■ Try it ■
Using the data below, work out how many of its lines contain "setSortBy", and give that number with nothing added.

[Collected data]

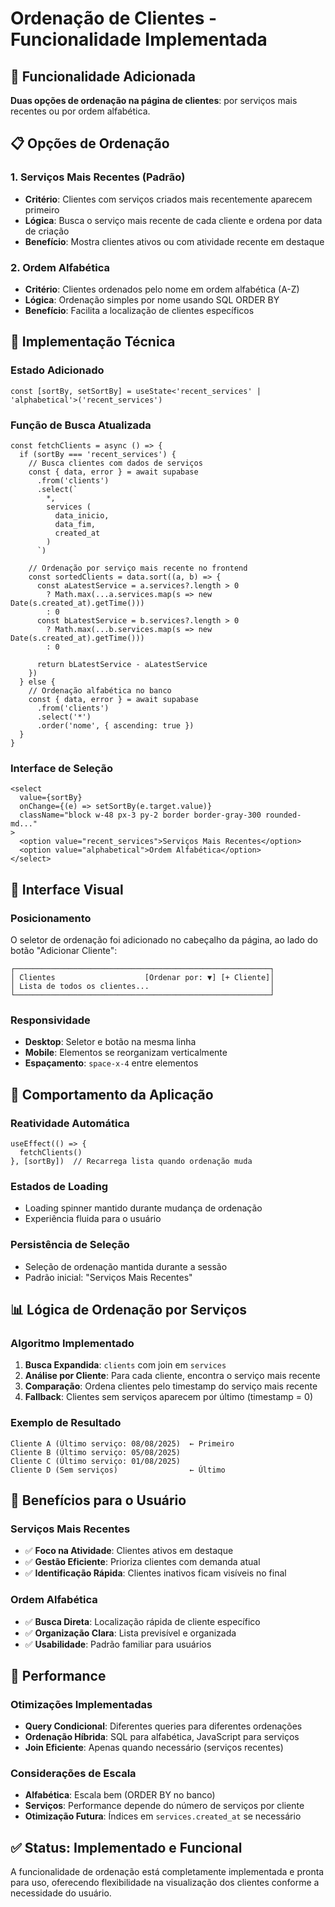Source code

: # Ordenação de Clientes - Funcionalidade Implementada

## 🎯 Funcionalidade Adicionada
**Duas opções de ordenação na página de clientes**: por serviços mais recentes ou por ordem alfabética.

## 📋 Opções de Ordenação

### **1. Serviços Mais Recentes (Padrão)**
- **Critério**: Clientes com serviços criados mais recentemente aparecem primeiro
- **Lógica**: Busca o serviço mais recente de cada cliente e ordena por data de criação
- **Benefício**: Mostra clientes ativos ou com atividade recente em destaque

### **2. Ordem Alfabética**
- **Critério**: Clientes ordenados pelo nome em ordem alfabética (A-Z)
- **Lógica**: Ordenação simples por nome usando SQL ORDER BY
- **Benefício**: Facilita a localização de clientes específicos

## 🔧 Implementação Técnica

### **Estado Adicionado**
```tsx
const [sortBy, setSortBy] = useState<'recent_services' | 'alphabetical'>('recent_services')
```

### **Função de Busca Atualizada**
```tsx
const fetchClients = async () => {
  if (sortBy === 'recent_services') {
    // Busca clientes com dados de serviços
    const { data, error } = await supabase
      .from('clients')
      .select(`
        *,
        services (
          data_inicio,
          data_fim,
          created_at
        )
      `)
    
    // Ordenação por serviço mais recente no frontend
    const sortedClients = data.sort((a, b) => {
      const aLatestService = a.services?.length > 0 
        ? Math.max(...a.services.map(s => new Date(s.created_at).getTime()))
        : 0
      const bLatestService = b.services?.length > 0 
        ? Math.max(...b.services.map(s => new Date(s.created_at).getTime()))
        : 0
      
      return bLatestService - aLatestService
    })
  } else {
    // Ordenação alfabética no banco
    const { data, error } = await supabase
      .from('clients')
      .select('*')
      .order('nome', { ascending: true })
  }
}
```

### **Interface de Seleção**
```tsx
<select
  value={sortBy}
  onChange={(e) => setSortBy(e.target.value)}
  className="block w-48 px-3 py-2 border border-gray-300 rounded-md..."
>
  <option value="recent_services">Serviços Mais Recentes</option>
  <option value="alphabetical">Ordem Alfabética</option>
</select>
```

## 🎨 Interface Visual

### **Posicionamento**
O seletor de ordenação foi adicionado no cabeçalho da página, ao lado do botão "Adicionar Cliente":

```
┌─────────────────────────────────────────────────────────┐
│ Clientes                    [Ordenar por: ▼] [+ Cliente]│
│ Lista de todos os clientes...                           │
└─────────────────────────────────────────────────────────┘
```

### **Responsividade**
- **Desktop**: Seletor e botão na mesma linha
- **Mobile**: Elementos se reorganizam verticalmente
- **Espaçamento**: `space-x-4` entre elementos

## 🔄 Comportamento da Aplicação

### **Reatividade Automática**
```tsx
useEffect(() => {
  fetchClients()
}, [sortBy])  // Recarrega lista quando ordenação muda
```

### **Estados de Loading**
- Loading spinner mantido durante mudança de ordenação
- Experiência fluida para o usuário

### **Persistência de Seleção**
- Seleção de ordenação mantida durante a sessão
- Padrão inicial: "Serviços Mais Recentes"

## 📊 Lógica de Ordenação por Serviços

### **Algoritmo Implementado**
1. **Busca Expandida**: `clients` com join em `services`
2. **Análise por Cliente**: Para cada cliente, encontra o serviço mais recente
3. **Comparação**: Ordena clientes pelo timestamp do serviço mais recente
4. **Fallback**: Clientes sem serviços aparecem por último (timestamp = 0)

### **Exemplo de Resultado**
```
Cliente A (Último serviço: 08/08/2025)  ← Primeiro
Cliente B (Último serviço: 05/08/2025)
Cliente C (Último serviço: 01/08/2025)
Cliente D (Sem serviços)                ← Último
```

## 🎯 Benefícios para o Usuário

### **Serviços Mais Recentes**
- ✅ **Foco na Atividade**: Clientes ativos em destaque
- ✅ **Gestão Eficiente**: Prioriza clientes com demanda atual
- ✅ **Identificação Rápida**: Clientes inativos ficam visíveis no final

### **Ordem Alfabética**
- ✅ **Busca Direta**: Localização rápida de cliente específico
- ✅ **Organização Clara**: Lista previsível e organizada
- ✅ **Usabilidade**: Padrão familiar para usuários

## 🚀 Performance

### **Otimizações Implementadas**
- **Query Condicional**: Diferentes queries para diferentes ordenações
- **Ordenação Híbrida**: SQL para alfabética, JavaScript para serviços
- **Join Eficiente**: Apenas quando necessário (serviços recentes)

### **Considerações de Escala**
- **Alfabética**: Escala bem (ORDER BY no banco)
- **Serviços**: Performance depende do número de serviços por cliente
- **Otimização Futura**: Índices em `services.created_at` se necessário

## ✅ Status: Implementado e Funcional

A funcionalidade de ordenação está completamente implementada e pronta para uso, oferecendo flexibilidade na visualização dos clientes conforme a necessidade do usuário.
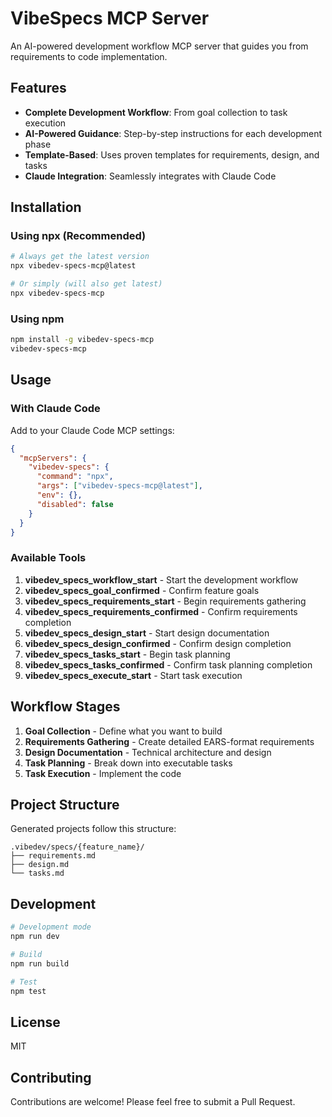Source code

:# VibeSpecs MCP Server

An AI-powered development workflow MCP server that guides you from requirements to code implementation.

## Features

- **Complete Development Workflow**: From goal collection to task execution
- **AI-Powered Guidance**: Step-by-step instructions for each development phase
- **Template-Based**: Uses proven templates for requirements, design, and tasks
- **Claude Integration**: Seamlessly integrates with Claude Code

## Installation

### Using npx (Recommended)

```bash
# Always get the latest version
npx vibedev-specs-mcp@latest

# Or simply (will also get latest)
npx vibedev-specs-mcp
```

### Using npm

```bash
npm install -g vibedev-specs-mcp
vibedev-specs-mcp
```

## Usage

### With Claude Code

Add to your Claude Code MCP settings:

```json
{
  "mcpServers": {
    "vibedev-specs": {
      "command": "npx",
      "args": ["vibedev-specs-mcp@latest"],
      "env": {},
      "disabled": false
    }
  }
}
```

### Available Tools

1. **vibedev_specs_workflow_start** - Start the development workflow
2. **vibedev_specs_goal_confirmed** - Confirm feature goals
3. **vibedev_specs_requirements_start** - Begin requirements gathering
4. **vibedev_specs_requirements_confirmed** - Confirm requirements completion
5. **vibedev_specs_design_start** - Start design documentation
6. **vibedev_specs_design_confirmed** - Confirm design completion
7. **vibedev_specs_tasks_start** - Begin task planning
8. **vibedev_specs_tasks_confirmed** - Confirm task planning completion
9. **vibedev_specs_execute_start** - Start task execution

## Workflow Stages

1. **Goal Collection** - Define what you want to build
2. **Requirements Gathering** - Create detailed EARS-format requirements
3. **Design Documentation** - Technical architecture and design
4. **Task Planning** - Break down into executable tasks
5. **Task Execution** - Implement the code

## Project Structure

Generated projects follow this structure:

```
.vibedev/specs/{feature_name}/
├── requirements.md
├── design.md
└── tasks.md
```

## Development

```bash
# Development mode
npm run dev

# Build
npm run build

# Test
npm test
```

## License

MIT

## Contributing

Contributions are welcome! Please feel free to submit a Pull Request.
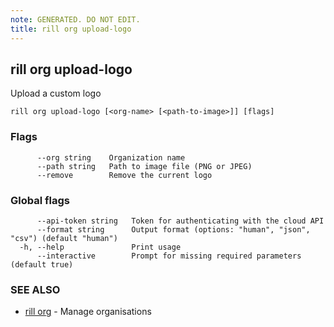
 ```yaml
---
note: GENERATED. DO NOT EDIT.
title: rill org upload-logo
---
```

## rill org upload-logo

Upload a custom logo

```
rill org upload-logo [<org-name> [<path-to-image>]] [flags]
```

### Flags

```
      --org string    Organization name
      --path string   Path to image file (PNG or JPEG)
      --remove        Remove the current logo
```

### Global flags

```
      --api-token string   Token for authenticating with the cloud API
      --format string      Output format (options: "human", "json", "csv") (default "human")
  -h, --help               Print usage
      --interactive        Prompt for missing required parameters (default true)
```

### SEE ALSO

* [rill org](org.md)	 - Manage organisations

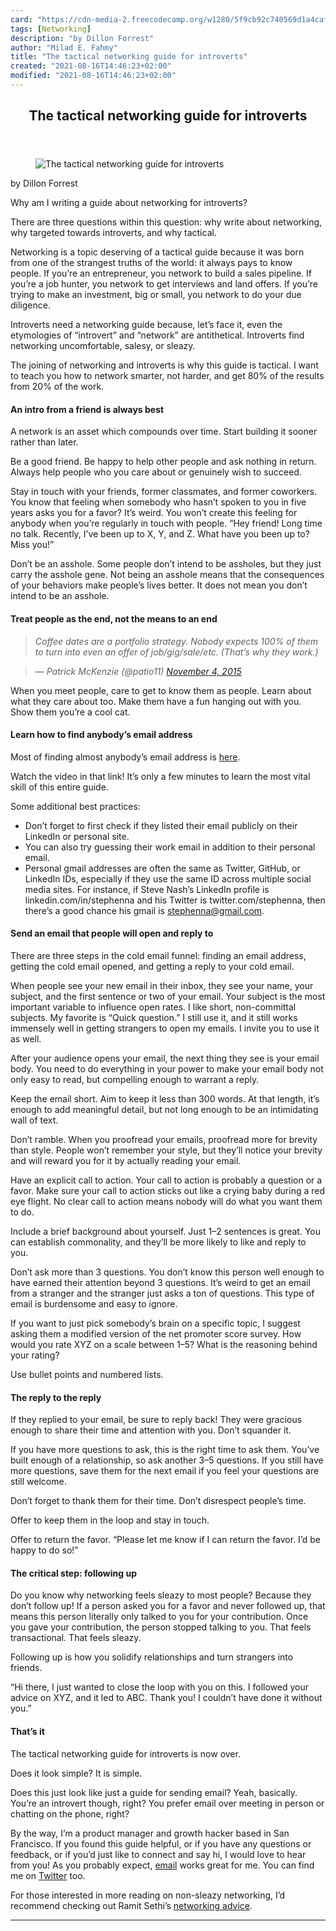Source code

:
 ```yaml
---
card: "https://cdn-media-2.freecodecamp.org/w1280/5f9cb92c740569d1a4caf064.jpg"
tags: [Networking]
description: "by Dillon Forrest"
author: "Milad E. Fahmy"
title: "The tactical networking guide for introverts"
created: "2021-08-16T14:46:23+02:00"
modified: "2021-08-16T14:46:23+02:00"
---
```

<div class="site-wrapper">
<main id="site-main" class="site-main outer">
<div class="inner">
<article class="post-full post tag-networking tag-introvert tag-life-lessons tag-startup tag-psychology ">
<header class="post-full-header">
<h1 class="post-full-title">The tactical networking guide for introverts</h1>
</header>
<figure class="post-full-image">
<picture>
<source media="(max-width: 700px)" sizes="1px" srcset="data:image/gif;base64,R0lGODlhAQABAIAAAAAAAP///yH5BAEAAAAALAAAAAABAAEAAAIBRAA7 1w">
<source media="(min-width: 701px)" sizes="(max-width: 800px) 400px,
(max-width: 1170px) 700px,
1400px" srcset="https://cdn-media-2.freecodecamp.org/w1280/5f9cb92c740569d1a4caf064.jpg 300w,
https://cdn-media-2.freecodecamp.org/w1280/5f9cb92c740569d1a4caf064.jpg 600w,
https://cdn-media-2.freecodecamp.org/w1280/5f9cb92c740569d1a4caf064.jpg 1000w,
https://cdn-media-2.freecodecamp.org/w1280/5f9cb92c740569d1a4caf064.jpg 2000w">
<img onerror="this.style.display='none'" src="https://cdn-media-2.freecodecamp.org/w1280/5f9cb92c740569d1a4caf064.jpg" alt="The tactical networking guide for introverts">
</picture>
</figure>
<section class="post-full-content">
<div class="post-content medium-migrated-article">
<p>by Dillon Forrest</p><p>Why am I writing a guide about networking for introverts?</p><p>There are three questions within this question: why write about networking, why targeted towards introverts, and why tactical.</p><p>Networking is a topic deserving of a tactical guide because it was born from one of the strangest truths of the world: it always pays to know people. If you’re an entrepreneur, you network to build a sales pipeline. If you’re a job hunter, you network to get interviews and land offers. If you’re trying to make an investment, big or small, you network to do your due diligence.</p><p>Introverts need a networking guide because, let’s face it, even the etymologies of “introvert” and “network” are antithetical. Introverts find networking uncomfortable, salesy, or sleazy.</p><p>The joining of networking and introverts is why this guide is tactical. I want to teach you how to network smarter, not harder, and get 80% of the results from 20% of the work.</p><h4 id="an-intro-from-a-friend-is-always-best">An intro from a friend is always best</h4><p>A network is an asset which compounds over time. Start building it sooner rather than later.</p><p>Be a good friend. Be happy to help other people and ask nothing in return. Always help people who you care about or genuinely wish to succeed.</p><p>Stay in touch with your friends, former classmates, and former coworkers. You know that feeling when somebody who hasn’t spoken to you in five years asks you for a favor? It’s weird. You won’t create this feeling for anybody when you’re regularly in touch with people. “Hey friend! Long time no talk. Recently, I’ve been up to X, Y, and Z. What have you been up to? Miss you!”</p><p>Don’t be an asshole. Some people don’t intend to be assholes, but they just carry the asshole gene. Not being an asshole means that the consequences of your behaviors make people’s lives better. It does not mean you don’t intend to be an asshole.</p><h4 id="treat-people-as-the-end-not-the-means-to-an-end">Treat people as the end, not the means to an end</h4><blockquote><em>Coffee dates are a portfolio strategy. Nobody expects 100% of them to turn into even an offer of job/gig/sale/etc. (That’s why they work.)</em></blockquote><blockquote><em>— Patrick McKenzie (@patio11) <a href="https://twitter.com/patio11/status/661999838117031937" rel="noopener">November 4, 2015</a></em></blockquote><p>When you meet people, care to get to know them as people. Learn about what they care about too. Make them have a fun hanging out with you. Show them you’re a cool cat.</p><h4 id="learn-how-to-find-anybody-s-email-address">Learn how to find anybody’s email address</h4><p>Most of finding almost anybody’s email address is <a href="https://www.distilled.net/blog/miscellaneous/find-almost-anybodys-email-address/" rel="noopener">here</a>.</p><p>Watch the video in that link! It’s only a few minutes to learn the most vital skill of this entire guide.</p><p>Some additional best practices:</p><ul><li>Don’t forget to first check if they listed their email publicly on their LinkedIn or personal site.</li><li>You can also try guessing their work email in addition to their personal email.</li><li>Personal gmail addresses are often the same as Twitter, GitHub, or LinkedIn IDs, especially if they use the same ID across multiple social media sites. For instance, if Steve Nash’s LinkedIn profile is linkedin.com/in/stephenna and his Twitter is twitter.com/stephenna, then there’s a good chance his gmail is <a href="mailto:stephenna@gmail.com" rel="noopener">stephenna@gmail.com</a>.</li></ul><h4 id="send-an-email-that-people-will-open-and-reply-to">Send an email that people will open and reply to</h4><p>There are three steps in the cold email funnel: finding an email address, getting the cold email opened, and getting a reply to your cold email.</p><p>When people see your new email in their inbox, they see your name, your subject, and the first sentence or two of your email. Your subject is the most important variable to influence open rates. I like short, non-committal subjects. My favorite is “Quick question.” I still use it, and it still works immensely well in getting strangers to open my emails. I invite you to use it as well.</p><p>After your audience opens your email, the next thing they see is your email body. You need to do everything in your power to make your email body not only easy to read, but compelling enough to warrant a reply.</p><p>Keep the email short. Aim to keep it less than 300 words. At that length, it’s enough to add meaningful detail, but not long enough to be an intimidating wall of text.</p><p>Don’t ramble. When you proofread your emails, proofread more for brevity than style. People won’t remember your style, but they’ll notice your brevity and will reward you for it by actually reading your email.</p><p>Have an explicit call to action. Your call to action is probably a question or a favor. Make sure your call to action sticks out like a crying baby during a red eye flight. No clear call to action means nobody will do what you want them to do.</p><p>Include a brief background about yourself. Just 1–2 sentences is great. You can establish commonality, and they’ll be more likely to like and reply to you.</p><p>Don’t ask more than 3 questions. You don’t know this person well enough to have earned their attention beyond 3 questions. It’s weird to get an email from a stranger and the stranger just asks a ton of questions. This type of email is burdensome and easy to ignore.</p><p>If you want to just pick somebody’s brain on a specific topic, I suggest asking them a modified version of the net promoter score survey. How would you rate XYZ on a scale between 1–5? What is the reasoning behind your rating?</p><p>Use bullet points and numbered lists.</p><h4 id="the-reply-to-the-reply">The reply to the reply</h4><p>If they replied to your email, be sure to reply back! They were gracious enough to share their time and attention with you. Don’t squander it.</p><p>If you have more questions to ask, this is the right time to ask them. You’ve built enough of a relationship, so ask another 3–5 questions. If you still have more questions, save them for the next email if you feel your questions are still welcome.</p><p>Don’t forget to thank them for their time. Don’t disrespect people’s time.</p><p>Offer to keep them in the loop and stay in touch.</p><p>Offer to return the favor. “Please let me know if I can return the favor. I’d be happy to do so!”</p><h4 id="the-critical-step-following-up">The critical step: following up</h4><p>Do you know why networking feels sleazy to most people? Because they don’t follow up! If a person asked you for a favor and never followed up, that means this person literally only talked to you for your contribution. Once you gave your contribution, the person stopped talking to you. That feels transactional. That feels sleazy.</p><p>Following up is how you solidify relationships and turn strangers into friends.</p><p>“Hi there, I just wanted to close the loop with you on this. I followed your advice on XYZ, and it led to ABC. Thank you! I couldn’t have done it without you.”</p><h4 id="that-s-it">That’s it</h4><p>The tactical networking guide for introverts is now over.</p><p>Does it look simple? It is simple.</p><p>Does this just look like just a guide for sending email? Yeah, basically. You’re an introvert though, right? You prefer email over meeting in person or chatting on the phone, right?</p><p>By the way, I’m a product manager and growth hacker based in San Francisco. If you found this guide helpful, or if you have any questions or feedback, or if you’d just like to connect and say hi, I would love to hear from you! As you probably expect, <a href="mailto:dillonforrest@gmail.com" rel="noopener">email</a> works great for me. You can find me on <a href="https://twitter.com/dillonforrest" rel="noopener">Twitter</a> too.</p><p>For those interested in more reading on non-sleazy networking, I’d recommend checking out Ramit Sethi’s <a href="http://www.iwillteachyoutoberich.com/blog/ramits-definitive-guide-to-building-your-network-with-scripts/" rel="noopener">networking advice</a>.</p>
</div>
<hr>
</section>
</article>
</div>
</main>
</div>
<!-- Google Tag Manager (noscript) -->
<!-- End Google Tag Manager (noscript) -->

■ Output of the exercise ■
2